ジョー・バイデン米大統領はなぜこのタイミングでロシアのウラジミール・プーチン大統領と首脳会談をする必要があるのでしょうか。どうしてプーチン氏はハッカー集団による米国へのサイバー攻撃を止めないのでしょうか。また、バイデン氏はプーチン氏をどのように捉えているのでしょうか。本稿では米ロ首脳会談に焦点を当てます。
なぜバイデンは「殺人者」と会うのか?
保守系の米FOXニュース元司会者ビル・オライリー氏が2017年、ドナルド・トランプ前大統領にインタビューを行いました。トランプ氏が「私は彼(プーチン氏)を尊敬している」と語ると、オライリー氏が「プーチンは殺人者だ」と指摘したのです。すかさずトランプ氏は「殺人者はたくさんいる。あなたはこの国(米国)が無罪だと思っているのか」と反論しました。愛国者のはずのトランプ氏がプーチン氏を擁護して、米国を非難したのです。
バイデン大統領は3月、米ABCニュースとのインタビューでオライリー氏と同様、プーチン氏を「殺人者」と呼びました。バイデン氏は5月28日、南部バージニア州での演説で「自分は本心を語ってしまうので、時々非難される」と述べました。ということは、プーチン氏を心の底から殺人者と思っているのでしょう。

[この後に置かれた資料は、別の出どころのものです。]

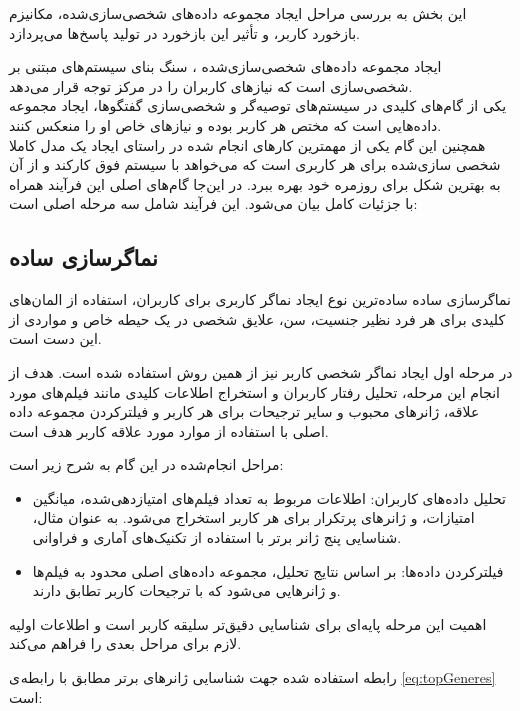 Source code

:\begin{enumerate}
این بخش به بررسی مراحل ایجاد مجموعه داده‌های شخصی‌سازی‌شده، مکانیزم بازخورد کاربر، و تأثیر این بازخورد در تولید پاسخ‌ها می‌پردازد.

ایجاد مجموعه داده‌های شخصی‌سازی‌شده%
، سنگ بنای سیستم‌های مبتنی بر شخصی‌سازی است که نیازهای کاربران را در مرکز توجه قرار می‌دهد. \\
یکی از گام‌های کلیدی در سیستم‌های توصیه‌گر و شخصی‌سازی گفتگوها، ایجاد مجموعه داده‌هایی است که مختص هر کاربر بوده و نیازهای خاص او را منعکس کنند. \\
همچنین این گام یکی از مهمترین کارهای انجام شده در راستای ایجاد یک مدل کاملا شخصی سازی‌شده برای هر کاربری است که می‌خواهد با سیستم فوق کارکند و از آن به بهترین شکل برای روزمره خود بهره ببرد.
در این‌جا گام‌های اصلی این فرآیند همراه با جزئیات کامل بیان می‌شود. این فرآیند شامل سه مرحله اصلی است:

\subsection{نماگر‌سازی ساده}
نماگر‌سازی ساده%
 ساده‌ترین نوع ایجاد نماگر کاربری برای کاربران، استفاده از المان‌های کلیدی برای هر فرد نظیر جنسیت، سن، علایق شخصی در یک حیطه خاص و مواردی از این دست است.

در مرحله اول ایجاد نماگر شخصی کاربر نیز از همین روش استفاده شده است.
هدف از انجام این مرحله، تحلیل رفتار کاربران و استخراج اطلاعات کلیدی مانند فیلم‌های مورد علاقه، ژانرهای محبوب و سایر ترجیحات برای هر کاربر و فیلترکردن مجموعه داده اصلی با استفاده از موارد مورد علاقه کاربر هدف است. 


مراحل انجام‌شده در این گام به شرح زیر است:\\
\begin{itemize}
\item
تحلیل داده‌های کاربران: اطلاعات مربوط به تعداد فیلم‌های امتیازدهی‌شده، میانگین امتیازات، و ژانرهای پرتکرار برای هر کاربر استخراج می‌شود. به عنوان مثال، شناسایی پنج ژانر برتر با استفاده از تکنیک‌های آماری و فراوانی.
\item
فیلترکردن داده‌ها: بر اساس نتایج تحلیل، مجموعه داده‌های اصلی محدود به فیلم‌ها و ژانرهایی می‌شود که با ترجیحات کاربر تطابق دارند.
\end{itemize}

اهمیت این مرحله پایه‌ای برای شناسایی دقیق‌تر سلیقه کاربر است و اطلاعات اولیه لازم برای مراحل بعدی را فراهم می‌کند.

رابطه استفاده شده جهت شناسایی ژانرهای برتر مطابق با رابطه ی %
\ref{eq:topGeneres} 
 است:


\end{enumerate}

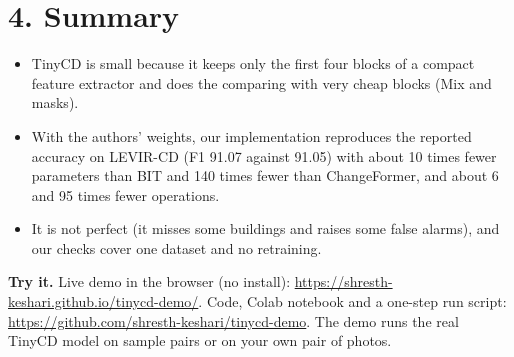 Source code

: \documentclass[10pt,a4paper]{article}
\begin{document}
\section*{4. Summary}
\begin{itemize}\item TinyCD is small because it keeps only the first four blocks of a compact feature extractor and does the comparing with very cheap blocks (Mix and masks).
\item With the authors' weights, our implementation reproduces the reported accuracy on LEVIR-CD (F1 91.07 against 91.05) with about 10 times fewer parameters than BIT and 140 times fewer than ChangeFormer, and about 6 and 95 times fewer operations.
\item It is not perfect (it misses some buildings and raises some false alarms), and our checks cover one dataset and no retraining.
\end{itemize}
\textbf{Try it.} Live demo in the browser (no install): \url{https://shresth-keshari.github.io/tinycd-demo/}. Code, Colab notebook and a one-step run script: \url{https://github.com/shresth-keshari/tinycd-demo}. The demo runs the real TinyCD model on sample pairs or on your own pair of photos.
\end{document}
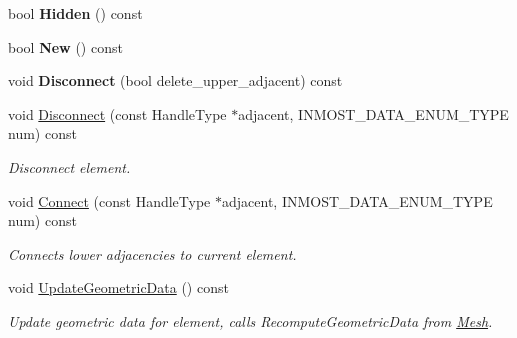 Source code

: \begin{DoxyCompactItemize}
\item 
\hypertarget{classINMOST_1_1Element_a47104b37b08a694ec9da21a4e0a158eb}{bool {\bfseries Hidden} () const }\label{classINMOST_1_1Element_a47104b37b08a694ec9da21a4e0a158eb}

\item 
\hypertarget{classINMOST_1_1Element_ad4f1593d17c29484b3b6d72cc17a76ba}{bool {\bfseries New} () const }\label{classINMOST_1_1Element_ad4f1593d17c29484b3b6d72cc17a76ba}

\item 
\hypertarget{classINMOST_1_1Element_a1472c6e7f2e52366dedba12c6138bc17}{void {\bfseries Disconnect} (bool delete\-\_\-upper\-\_\-adjacent) const }\label{classINMOST_1_1Element_a1472c6e7f2e52366dedba12c6138bc17}

\item 
void \hyperlink{classINMOST_1_1Element_a1fdc3e5b00005d5831bb62222823a737}{Disconnect} (const Handle\-Type $\ast$adjacent, I\-N\-M\-O\-S\-T\-\_\-\-D\-A\-T\-A\-\_\-\-E\-N\-U\-M\-\_\-\-T\-Y\-P\-E num) const 
\begin{DoxyCompactList}\small\item\em Disconnect element. \end{DoxyCompactList}\item 
void \hyperlink{classINMOST_1_1Element_a96bd136b0f249c958fc8632553aa3b58}{Connect} (const Handle\-Type $\ast$adjacent, I\-N\-M\-O\-S\-T\-\_\-\-D\-A\-T\-A\-\_\-\-E\-N\-U\-M\-\_\-\-T\-Y\-P\-E num) const 
\begin{DoxyCompactList}\small\item\em Connects lower adjacencies to current element. \end{DoxyCompactList}\item 
\hypertarget{classINMOST_1_1Element_ad226d6f51de0ee33111fa2d9ee77e2ce}{void \hyperlink{classINMOST_1_1Element_ad226d6f51de0ee33111fa2d9ee77e2ce}{Update\-Geometric\-Data} () const }\label{classINMOST_1_1Element_ad226d6f51de0ee33111fa2d9ee77e2ce}

\begin{DoxyCompactList}\small\item\em Update geometric data for element, calls Recompute\-Geometric\-Data from \hyperlink{classINMOST_1_1Mesh}{Mesh}. \end{DoxyCompactList}\end{DoxyCompactItemize}
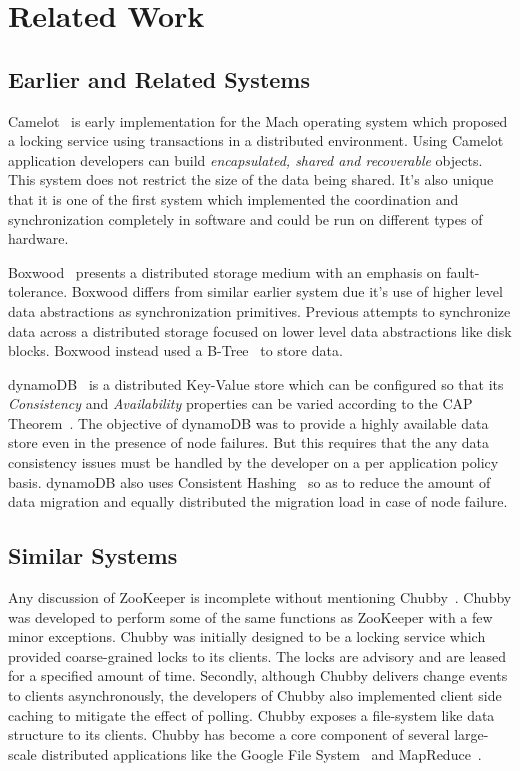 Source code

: \chapter{Related Work}
\section{Earlier and Related Systems}
Camelot~\cite{hastings1990distributed} is early implementation for the Mach operating system which proposed a locking service using transactions in a distributed environment. Using Camelot application developers can build \textit{encapsulated, shared and recoverable} objects. This system does not restrict the size of the data being shared. It's also unique that it is one of the first system which implemented the coordination and synchronization completely in software and could be run on different types of hardware.

Boxwood~\cite{maccormick2004boxwood} presents a distributed storage medium with an emphasis on fault-tolerance. Boxwood differs from similar earlier system due it's use of higher level data abstractions as synchronization primitives. Previous attempts to synchronize data across a distributed storage focused on lower level data abstractions like disk blocks. Boxwood instead used a B-Tree~\cite{skiena504algorithm} to store data.

dynamoDB~\cite{decandia2007dynamo} is a distributed Key-Value store which can be configured so that its \textit{Consistency} and \textit{Availability} properties can be varied according to the CAP Theorem~\cite{Gilbert:2002:BCF:564585.564601}. The objective of dynamoDB was to provide a highly available data store even in the presence of node failures. But this requires that the any data consistency issues must be handled by the developer on a per application policy basis. dynamoDB also uses Consistent Hashing~\cite{Karger:1997:CHR:258533.258660} so as to reduce the amount of data migration and equally distributed the migration load in case of node failure. 

\section{Similar Systems}
Any discussion of ZooKeeper is incomplete without mentioning Chubby~\cite{burrows2006chubby}. Chubby was developed to perform some of the same functions as ZooKeeper with a few minor exceptions. Chubby was initially designed to be a locking service which provided coarse-grained locks to its clients. The locks are advisory and are leased for a specified amount of time. Secondly, although Chubby delivers change events to clients asynchronously, the developers of Chubby also implemented client side caching to mitigate the effect of polling. Chubby exposes a file-system like data structure to its clients. Chubby has become a core component of several large-scale distributed applications like the Google File System~\cite{Ghemawat:2003:GFS:945445.945450} and MapReduce~\cite{Dean:2008:MSD:1327452.1327492}.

では、バイデン氏はどうして「殺人者」に会う必要があるのでしょうか。
バイデン大統領は5月30日、地元デラウェア州で演説を行い、米ロ首脳会談でプーチン大統領に「人権侵害を容認しないことを明確に伝える」と主張しました。ロシア反体制派の政治指導者アレクセイ・ナワリヌイ氏及び、ベラルーシ反体制派のジャーナリストロマン・プロタセヴィッチ氏と交際相手の拘束を「人権侵害」として会談で取り上げ、彼らの解放を要求するからです。プーチン氏はベラルーシのアレクサンドル・ルカシェンコ大統領を支持しています。

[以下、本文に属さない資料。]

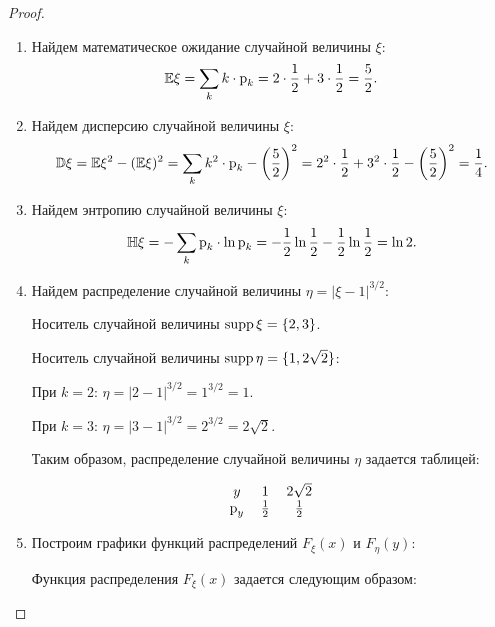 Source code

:\begin{proof}

  \begin{enumerate}
    \item Найдем математическое ожидание случайной величины $ \xi $:
          \[
            \mathbb E\xi = \sum_{k} k \cdot \textup{p}_{k} = 2 \cdot \frac{1}{2} + 3 \cdot \frac{1}{2} = \frac{5}{2}.
          \]

    \item Найдем дисперсию случайной величины $ \xi $:
          \[
            \mathbb D\xi = \mathbb E\xi^{2} - (\mathbb E\xi)^{2} = \sum_{k} k^{2} \cdot \textup{p}_{k} - \left( \frac{5}{2} \right)^{2} = 2^{2} \cdot \frac{1}{2} + 3^{2} \cdot \frac{1}{2} - \left( \frac{5}{2} \right)^{2} = \frac{1}{4}.
          \]

    \item Найдем энтропию случайной величины $ \xi $:
          \[
            \mathbb H\xi = - \sum_{k} \textup{p}_{k} \cdot \ln \textup{p}_{k} = - \frac{1}{2}  \ln \frac{1}{2} - \frac{1}{2}  \ln \frac{1}{2} = \ln 2.
          \]

    \item Найдем распределение случайной величины $ \eta = |\xi - 1|^{3/2} $:

          Носитель случайной величины $ \operatorname{\mathop{supp}} \xi = \{2, 3\} $.

          Носитель случайной величины $ \operatorname{\mathop{supp}} \eta = \{1, 2\sqrt{2}\} $:

          \subitem При $ k = 2 $: $ \eta = |2 - 1|^{3/2} = 1^{3/2} = 1 $.

          \subitem При $ k = 3 $: $ \eta = |3 - 1|^{3/2} = 2^{3/2} = 2\sqrt{2} $.

          Таким образом, распределение случайной величины $ \eta $ задается таблицей:

          \[
            \begin{tabular}{ccc}
              $y$              & $1$           & $2\sqrt{2}$    \\
              $\textup{p}_{y}$ & $\frac{1}{2}$ & $\frac{1}{2} $ \\
            \end{tabular}
          \]

    \item Построим графики функций распределений $ F_{\xi}(x) $ и $ F_{\eta}(y) $:

          Функция распределения $ F_{\xi}(x) $ задается следующим образом:


\end{enumerate}
\end{proof}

加えて、バイデン氏はロシアによる米政府及び企業を標的にしたサーバー攻撃に関しても、プーチン大統領に対面で抗議する必要があるからです。米公共ラジオ(NPR)は米国国際開発庁(USAID)がロシアからサイバー攻撃を受けたと報道しました。なぜ同庁を標的にしたのでしょうか。
米国国際開発庁は経済支援などを通じて世界に民主主義を広げて、人権擁護に取り組んでいるからでしょう。ロシアは民主主義及び人権を内政と外交の柱としているバイデン大統領に挑戦状を叩きつけたのです。